He dado la bienvenida a la Nueva Normalidad viajando. Para que no me lo cuenten. Para saber de primera mano qué es lo que nos espera en nuestros desplazamientos interprovinciales a partir de ahora.

No, no es cierto. En realidad la Nueva Normalidad me ha pillado casualmente viajando porque ya no aguantaba más quieta. Si algo he aprendido yo estos meses -que no tengo claro haber aprendido gran cosa- ha sido que echo de menos la libertad deambulatoria -bendita sea- y los bares más que a mi madre. Pero no lo admitiré nunca porque podría parecer superficial. Y porque mi madre podría retirarme la palabra y desheredarme.

El caso es que he experimentado lo que es viajar en esta nueva etapa nuestra -con lo bien que estábamos nosotros en la vieja- y no es bonito.

Puerto de Barcelona. 21:00 horas. Todos con mascarillas, manteniendo una distancia de dos metros entre nosotros, lo que convertía la cola en muchísimo más larga y desalentadora de lo que ya era. Nos disponíamos, pacientes, a subir a un bus que nos acercaría hasta donde estaba atracado el barco rumbo a Mallorca.
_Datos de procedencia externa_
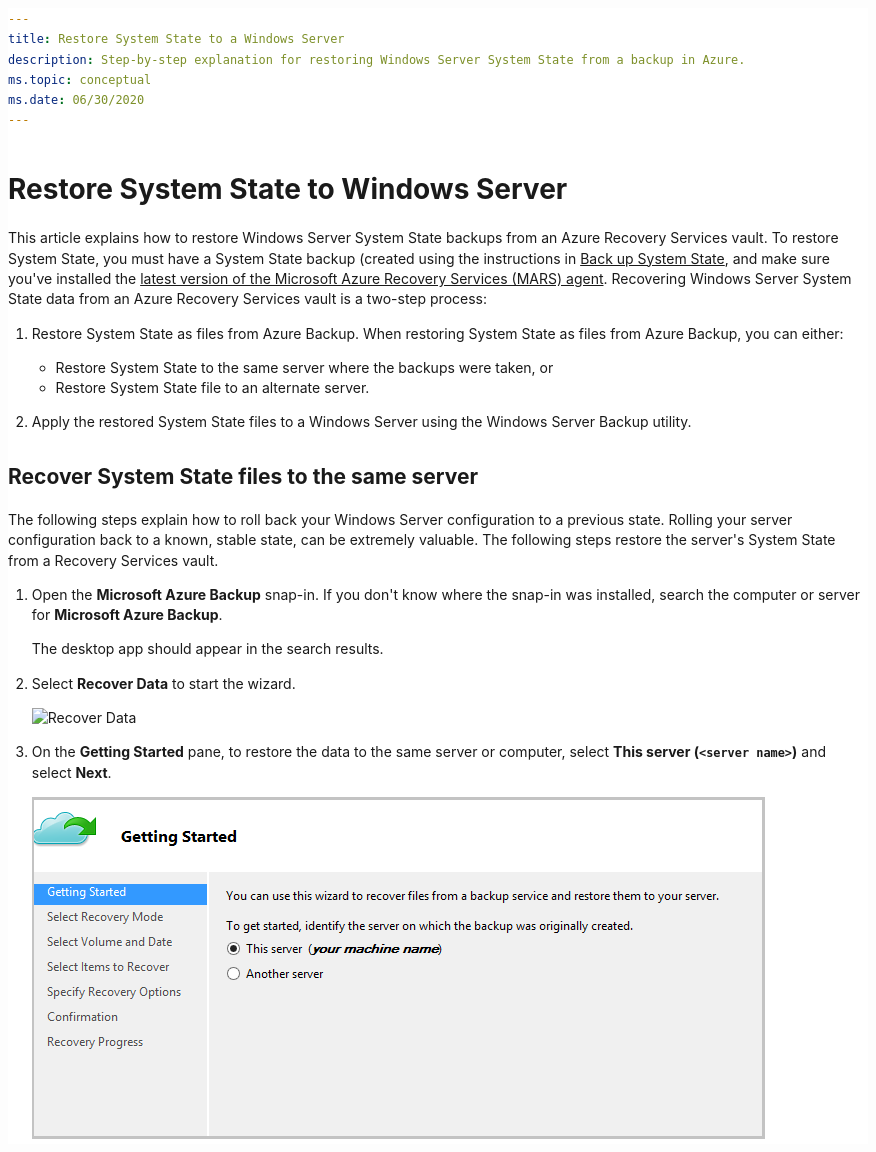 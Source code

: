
```yaml
---
title: Restore System State to a Windows Server
description: Step-by-step explanation for restoring Windows Server System State from a backup in Azure.
ms.topic: conceptual
ms.date: 06/30/2020
---
```

# Restore System State to Windows Server

This article explains how to restore Windows Server System State backups from an Azure Recovery Services vault. To restore System State, you must have a System State backup (created using the instructions in [Back up System State](backup-azure-system-state.md#back-up-windows-server-system-state), and make sure you've installed the [latest version of the Microsoft Azure Recovery Services (MARS) agent](https://aka.ms/azurebackup_agent). Recovering Windows Server System State data from an Azure Recovery Services vault is a two-step process:

1. Restore System State as files from Azure Backup. When restoring System State as files from Azure Backup, you can either:
   * Restore System State to the same server where the backups were taken, or
   * Restore System State file to an alternate server.

2. Apply the restored System State files to a Windows Server using the Windows Server Backup utility.

## Recover System State files to the same server

The following steps explain how to roll back your Windows Server configuration to a previous state. Rolling your server configuration back to a known, stable state, can be extremely valuable. The following steps restore the server's System State from a Recovery Services vault.

1. Open the **Microsoft Azure Backup** snap-in. If you don't know where the snap-in was installed, search the computer or server for **Microsoft Azure Backup**.

    The desktop app should appear in the search results.

2. Select **Recover Data** to start the wizard.

    ![Recover Data](./media/backup-azure-restore-windows-server/recover.png)

3. On the **Getting Started** pane, to restore the data to the same server or computer, select **This server (`<server name>`)** and select **Next**.

    ![Choose this server option to restore the data to the same machine](./media/backup-azure-restore-system-state/samemachine.png)

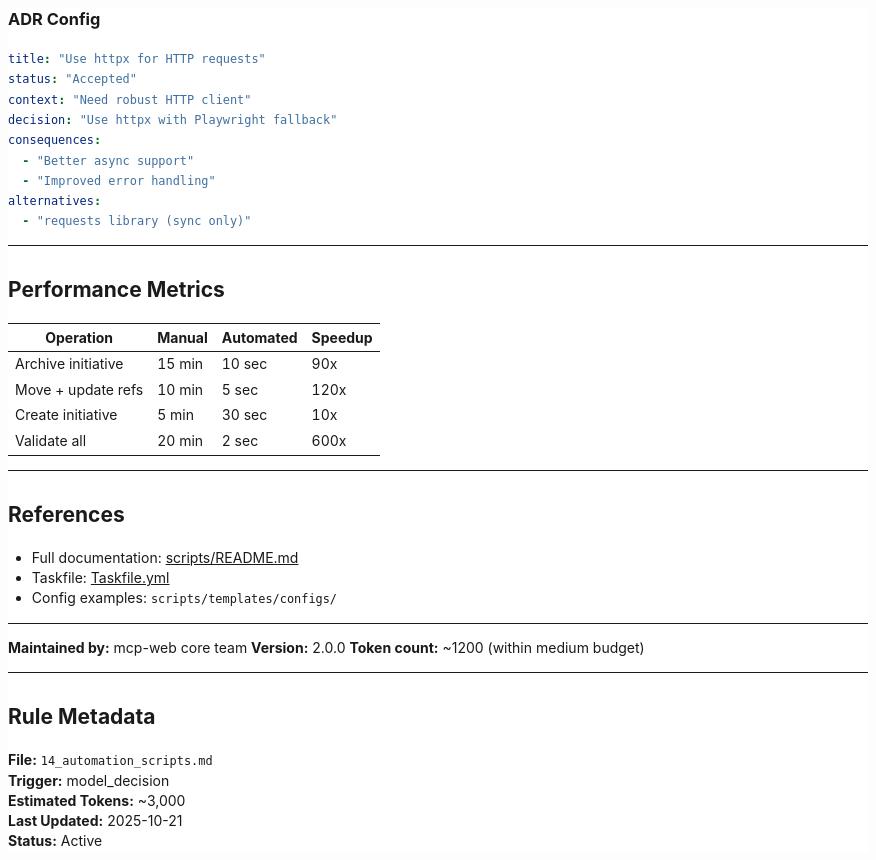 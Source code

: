### ADR Config

```yaml
title: "Use httpx for HTTP requests"
status: "Accepted"
context: "Need robust HTTP client"
decision: "Use httpx with Playwright fallback"
consequences:
  - "Better async support"
  - "Improved error handling"
alternatives:
  - "requests library (sync only)"
```

---

## Performance Metrics

| Operation | Manual | Automated | Speedup |
|-----------|--------|-----------|---------|
| Archive initiative | 15 min | 10 sec | 90x |
| Move + update refs | 10 min | 5 sec | 120x |
| Create initiative | 5 min | 30 sec | 10x |
| Validate all | 20 min | 2 sec | 600x |

---

## References

- Full documentation: [scripts/README.md](../../scripts/README.md)
- Taskfile: [Taskfile.yml](../../Taskfile.yml)
- Config examples: `scripts/templates/configs/`

---

**Maintained by:** mcp-web core team
**Version:** 2.0.0
**Token count:** ~1200 (within medium budget)


---

## Rule Metadata

**File:** `14_automation_scripts.md`  
**Trigger:** model_decision  
**Estimated Tokens:** ~3,000  
**Last Updated:** 2025-10-21  
**Status:** Active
Cuando conseguía uno llegar hasta la puerta del bus, una amable señorita le apuntaba a la frente con una especie de pistola futurista, en un gesto harto inquietante, que en lugar de abatirte al instante te tomaba la temperatura. 36,2 grados servidora.

A continuación, nos hacinábamos todos en el interior del bus, sintiéndonos un poco imbéciles por la hora de cola manteniendo, rigurosa y responsablemente, la distancia social. Distancia social que, desde ese momento, nos íbamos a pasar por el torii de Miyajima, codo con codo.

La amable señorita armada nos repartió entonces unos cuestionarios a rellenar. Nadie llevaba boli y fueron rulando por allí dos o tres, a saber de quién, que todos tocamos y pasamos al siguiente, a que lo siguiera tocando.

Me responsabilicé, por escrito y rúbrica mediante, de no mentir si afirmaba que no había tenido en los últimos días fiebre, ni tos, ni problemas respiratorios, ni ningún síntoma susceptible de ser atribuido a un coronavirus como la copa de un pino.

En “observaciones” estuve a punto de poner que yo no aspiraba a provocar un contagio masivo pero sí a atentar contra el presidente de Estados Unidos. Desistí por lo poco creíble de desplazarse desde Barcelona a Mallorca para llevar a cabo tamaña empresa. La Casa Blanca no pilla de camino y yo estoy muy por la verosimilitud en las narraciones.

La reata de viajeros subimos al barco a brazo tocante al llegar al muelle. Una señora me lanzó a su bebé para poder subir ella la maleta y el carrito y una bolsa y otros dos bultos. Yo lo cogí -al niño, no al bulto- con resquemor, no por contagioso sino por desconocido, y lo mantuve en alto sujetándolo por las axilas.

El niño no llevaba mascarilla y nadie le había tomado la temperatura. Aquello podría ser una bomba de relojería y yo, la salvadora de todo el pasaje si lo lanzaba lo más lejos posible. La madre lo reclamó antes de obligarme a tomar una decisión incómoda.

Una vez todos en el barco, nos quitamos las mascarillas y así estuvimos siete horas: como si fuera aquello un barco normal de antaño, inocuo, en lugar de uno tóxico, potencial foco de rebrote, de hogaño.

Por lo demás, todo bien. A ver si, a mi vuelta, en lugar de a Colón me encuentro allí arriba un Burguer King con vistas.